Did Christopher Nolan run over someone's dog or something? How is it that a director can received three nominations from the Directors Guild without ever once getting an Oscar nomination? Madness!

Thursday, January 27, 2011

The Best Picture Countdown #5: Grand Hotel (1932)


Note: this post has been modified from a previously published post

Director: Edmund Goulding
Starring: Greta Garbo, John Barrymore, Lionel Barrymore, Joan Crawford, Wallace Beery

Edmund Goulding’s Grand Hotel is far from the best film to ever win Best Picture, but it is one of the more charming winners. This is a movie that could be remade today, set at any time and in any place, and work. There are aspects to the film which date it, but the overall arc and themes of the story are timeless.

Grand Hotel is a film about lonely people seeking connection. Grusinskaya (Greta Garbo) is a prima ballerina who longs “to be alone” not because she isn’t lonely, but because she’s surrounded by people who want only to use her for personal gain. Kringelein (Lionel Barrymore) is a dying man who has decided to spend his last days spoiling himself with the best that life has to offer, but finds that the best things are nothing when you have no one to share them with. The Baron (John Barrymore) has turned to a life of petty theft now that his funds have run out. People seem drawn to him, though he confesses to Kringelein that he has no friends.

The film begins with a series of establishing shots, showing the various characters on the phone, each stating his or her purpose in the Grand Hotel. There’s much talk about Grusinskaya, a famous ballerina in the midst of a deep depression. This is a character who is built up for a while before we actually encounter her, no doubt because Garbo is the biggest star in the film. Her early scenes evoke sadness – playing to half-empty houses where no one applauds, knowing that people are more interested in her as a person (the side of herself that she doesn’t want to share) than her as an artist (the side of herself that she does). This is one of the more autobiographical roles Garbo ever played. The laments seem to come easily to her, probably because she made them in real life as well. Later, Grusinskaya and the Baron will spend a night together talking (the Baron has broken into her room to steal jewellery and reveals himself in order to keep her from committing suicide). They fall in love and make plans to start fresh together somewhere else. Suddenly there is lightness to Grusinskaya’s scenes – Garbo dances around the room, full of joy. She and Barrymore play well off each other, though she eclipses him in all their scenes together. That being said, since he’s the thread that weaves all the stories together, it doesn’t much matter that he plays second fiddle to Garbo in their scenes, since he gets so many other opportunities to shine.

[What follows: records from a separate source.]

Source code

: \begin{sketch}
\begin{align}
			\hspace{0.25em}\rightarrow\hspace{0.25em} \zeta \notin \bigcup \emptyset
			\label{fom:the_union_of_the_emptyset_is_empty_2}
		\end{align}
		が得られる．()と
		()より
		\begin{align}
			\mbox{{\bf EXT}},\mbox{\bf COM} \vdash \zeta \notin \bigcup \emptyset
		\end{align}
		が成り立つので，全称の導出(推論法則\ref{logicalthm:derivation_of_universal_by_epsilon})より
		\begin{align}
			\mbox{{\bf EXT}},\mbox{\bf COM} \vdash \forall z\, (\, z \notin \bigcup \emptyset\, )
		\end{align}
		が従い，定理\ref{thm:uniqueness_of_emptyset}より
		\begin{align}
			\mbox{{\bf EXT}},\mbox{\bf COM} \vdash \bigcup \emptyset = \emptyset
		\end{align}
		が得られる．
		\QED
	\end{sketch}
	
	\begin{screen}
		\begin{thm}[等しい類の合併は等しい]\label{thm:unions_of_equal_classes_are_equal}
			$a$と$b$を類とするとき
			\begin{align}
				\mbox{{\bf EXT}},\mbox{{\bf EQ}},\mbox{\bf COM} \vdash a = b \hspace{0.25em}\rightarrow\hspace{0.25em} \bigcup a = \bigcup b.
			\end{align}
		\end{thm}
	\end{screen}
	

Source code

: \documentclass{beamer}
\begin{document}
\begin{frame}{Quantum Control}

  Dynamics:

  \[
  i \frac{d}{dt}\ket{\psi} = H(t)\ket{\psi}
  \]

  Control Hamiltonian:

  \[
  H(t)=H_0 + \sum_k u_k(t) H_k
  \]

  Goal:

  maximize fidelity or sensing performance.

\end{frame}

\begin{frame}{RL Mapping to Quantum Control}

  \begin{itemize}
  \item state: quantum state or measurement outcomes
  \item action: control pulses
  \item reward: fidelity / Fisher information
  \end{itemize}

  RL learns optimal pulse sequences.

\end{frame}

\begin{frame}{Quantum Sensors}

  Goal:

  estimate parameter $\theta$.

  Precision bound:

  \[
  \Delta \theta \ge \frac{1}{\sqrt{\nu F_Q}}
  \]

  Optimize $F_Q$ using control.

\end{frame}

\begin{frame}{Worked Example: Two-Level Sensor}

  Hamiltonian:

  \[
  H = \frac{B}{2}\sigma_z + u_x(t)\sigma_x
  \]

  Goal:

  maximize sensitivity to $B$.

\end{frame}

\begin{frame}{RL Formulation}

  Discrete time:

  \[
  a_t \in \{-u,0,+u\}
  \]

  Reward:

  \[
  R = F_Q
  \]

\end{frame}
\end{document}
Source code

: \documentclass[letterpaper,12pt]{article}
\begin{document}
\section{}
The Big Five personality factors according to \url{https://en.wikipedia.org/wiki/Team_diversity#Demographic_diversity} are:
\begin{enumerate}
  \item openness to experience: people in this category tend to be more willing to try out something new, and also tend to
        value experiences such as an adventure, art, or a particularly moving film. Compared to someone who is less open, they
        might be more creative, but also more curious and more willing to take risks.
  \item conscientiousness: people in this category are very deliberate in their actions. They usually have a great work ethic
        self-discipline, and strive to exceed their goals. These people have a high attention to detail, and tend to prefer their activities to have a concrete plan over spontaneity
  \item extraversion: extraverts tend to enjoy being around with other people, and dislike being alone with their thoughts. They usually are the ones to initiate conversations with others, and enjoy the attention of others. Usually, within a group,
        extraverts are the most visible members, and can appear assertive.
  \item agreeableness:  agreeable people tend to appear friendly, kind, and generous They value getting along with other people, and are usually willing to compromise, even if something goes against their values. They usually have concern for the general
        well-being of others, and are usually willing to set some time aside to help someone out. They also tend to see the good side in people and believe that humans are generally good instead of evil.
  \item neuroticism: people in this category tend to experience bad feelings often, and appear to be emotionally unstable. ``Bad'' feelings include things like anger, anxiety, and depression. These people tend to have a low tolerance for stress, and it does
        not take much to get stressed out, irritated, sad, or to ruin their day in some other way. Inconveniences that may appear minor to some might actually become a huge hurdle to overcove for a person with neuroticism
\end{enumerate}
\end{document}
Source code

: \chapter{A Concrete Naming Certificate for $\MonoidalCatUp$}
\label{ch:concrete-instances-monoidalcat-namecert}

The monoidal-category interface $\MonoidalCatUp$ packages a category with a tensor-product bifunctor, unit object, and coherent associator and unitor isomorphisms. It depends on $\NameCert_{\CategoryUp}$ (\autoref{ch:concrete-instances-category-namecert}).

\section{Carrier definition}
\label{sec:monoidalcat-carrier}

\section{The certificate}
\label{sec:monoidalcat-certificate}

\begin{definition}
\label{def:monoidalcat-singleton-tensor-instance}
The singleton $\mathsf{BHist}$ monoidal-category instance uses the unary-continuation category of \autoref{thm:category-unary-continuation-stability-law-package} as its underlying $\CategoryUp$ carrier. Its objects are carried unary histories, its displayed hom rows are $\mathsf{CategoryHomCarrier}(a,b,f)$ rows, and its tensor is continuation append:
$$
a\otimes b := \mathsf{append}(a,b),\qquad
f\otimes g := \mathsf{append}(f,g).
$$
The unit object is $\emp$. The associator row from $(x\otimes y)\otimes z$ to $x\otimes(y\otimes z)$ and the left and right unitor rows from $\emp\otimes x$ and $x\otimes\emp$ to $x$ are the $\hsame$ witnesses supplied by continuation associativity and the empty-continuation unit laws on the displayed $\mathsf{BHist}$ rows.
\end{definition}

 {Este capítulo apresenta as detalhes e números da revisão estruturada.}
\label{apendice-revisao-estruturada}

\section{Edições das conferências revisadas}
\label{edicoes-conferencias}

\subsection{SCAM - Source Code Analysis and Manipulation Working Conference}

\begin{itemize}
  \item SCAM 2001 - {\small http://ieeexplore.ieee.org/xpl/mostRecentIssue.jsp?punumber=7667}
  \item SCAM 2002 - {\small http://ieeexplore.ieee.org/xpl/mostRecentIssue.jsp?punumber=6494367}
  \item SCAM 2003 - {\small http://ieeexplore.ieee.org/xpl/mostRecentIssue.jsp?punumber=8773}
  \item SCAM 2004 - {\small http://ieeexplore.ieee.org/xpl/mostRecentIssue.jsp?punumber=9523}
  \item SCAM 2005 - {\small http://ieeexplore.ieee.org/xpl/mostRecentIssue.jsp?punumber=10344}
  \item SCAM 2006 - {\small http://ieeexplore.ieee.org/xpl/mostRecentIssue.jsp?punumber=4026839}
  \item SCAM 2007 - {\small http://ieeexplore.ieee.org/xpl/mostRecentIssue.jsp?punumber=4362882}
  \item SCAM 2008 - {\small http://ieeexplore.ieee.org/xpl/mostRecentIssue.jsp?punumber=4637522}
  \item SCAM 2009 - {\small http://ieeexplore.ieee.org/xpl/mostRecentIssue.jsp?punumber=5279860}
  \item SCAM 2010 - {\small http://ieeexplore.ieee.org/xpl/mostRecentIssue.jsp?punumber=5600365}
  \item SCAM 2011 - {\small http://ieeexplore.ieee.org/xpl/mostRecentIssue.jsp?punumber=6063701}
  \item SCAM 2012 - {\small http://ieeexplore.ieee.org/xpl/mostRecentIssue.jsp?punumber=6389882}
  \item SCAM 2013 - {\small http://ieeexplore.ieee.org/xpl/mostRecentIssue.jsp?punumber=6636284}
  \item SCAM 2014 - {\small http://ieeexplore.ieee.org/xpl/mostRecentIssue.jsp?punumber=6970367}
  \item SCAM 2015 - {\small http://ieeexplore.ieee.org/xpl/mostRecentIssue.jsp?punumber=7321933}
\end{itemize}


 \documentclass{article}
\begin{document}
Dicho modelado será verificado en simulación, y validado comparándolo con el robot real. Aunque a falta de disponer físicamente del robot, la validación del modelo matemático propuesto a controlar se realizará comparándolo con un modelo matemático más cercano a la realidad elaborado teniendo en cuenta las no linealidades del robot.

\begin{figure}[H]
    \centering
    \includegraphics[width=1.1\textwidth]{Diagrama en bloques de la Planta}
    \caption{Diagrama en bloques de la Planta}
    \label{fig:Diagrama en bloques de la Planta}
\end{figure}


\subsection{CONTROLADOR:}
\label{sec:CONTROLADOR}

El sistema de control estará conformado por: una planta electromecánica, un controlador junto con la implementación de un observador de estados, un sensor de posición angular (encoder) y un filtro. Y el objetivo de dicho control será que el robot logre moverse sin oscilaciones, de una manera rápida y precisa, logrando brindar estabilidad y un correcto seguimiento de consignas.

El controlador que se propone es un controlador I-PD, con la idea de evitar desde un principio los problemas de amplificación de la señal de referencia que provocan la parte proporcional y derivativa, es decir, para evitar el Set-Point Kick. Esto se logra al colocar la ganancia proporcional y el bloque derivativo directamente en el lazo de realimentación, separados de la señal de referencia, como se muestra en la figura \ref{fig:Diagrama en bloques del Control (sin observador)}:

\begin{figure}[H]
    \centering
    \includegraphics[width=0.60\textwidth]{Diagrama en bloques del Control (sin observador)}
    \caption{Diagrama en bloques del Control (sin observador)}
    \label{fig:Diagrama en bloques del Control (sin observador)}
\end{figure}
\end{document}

Barrymore and Garbo have good chemistry, but so do Barrymore and Crawford as Ms. Flaemmchen, a secretary for hire whose hard luck will eventually lead her to accept an indecent proposal from the film’s villain, Preysing (Wallace Beery). The Baron and Flaemmchen become friends, and so do the Baron and Kringelein, the former bookkeeper at Preysing’s factory. Kringlelein is all at once the saddest, happiest and funniest of the characters, which is no small feat and a credit to the abilities of Lionel Barrymore. He’s a man who has scrimped and saved and denied himself all his life and now that he’s dying, wants to spend all his money. He demands the largest room in the hotel, he buys new clothes, he orders champagne… then discovers that happiness isn’t so much what you have, as who you share it with. His attempts to live the high life seem gauche when compared to the Baron, who is so smooth and elegant. However, when compared to Preysing, who is rich but a lout, Kringelein almost seems debonair. Preysing uses his wealth to bully people; Kringelein uses what is left of his money to try to make people happy – he does nothing in this film that he doesn’t want to share with someone else and you don’t get the sense that he’s trying to buy companionship as much as you think that he finally feels that he’s worth spending time with.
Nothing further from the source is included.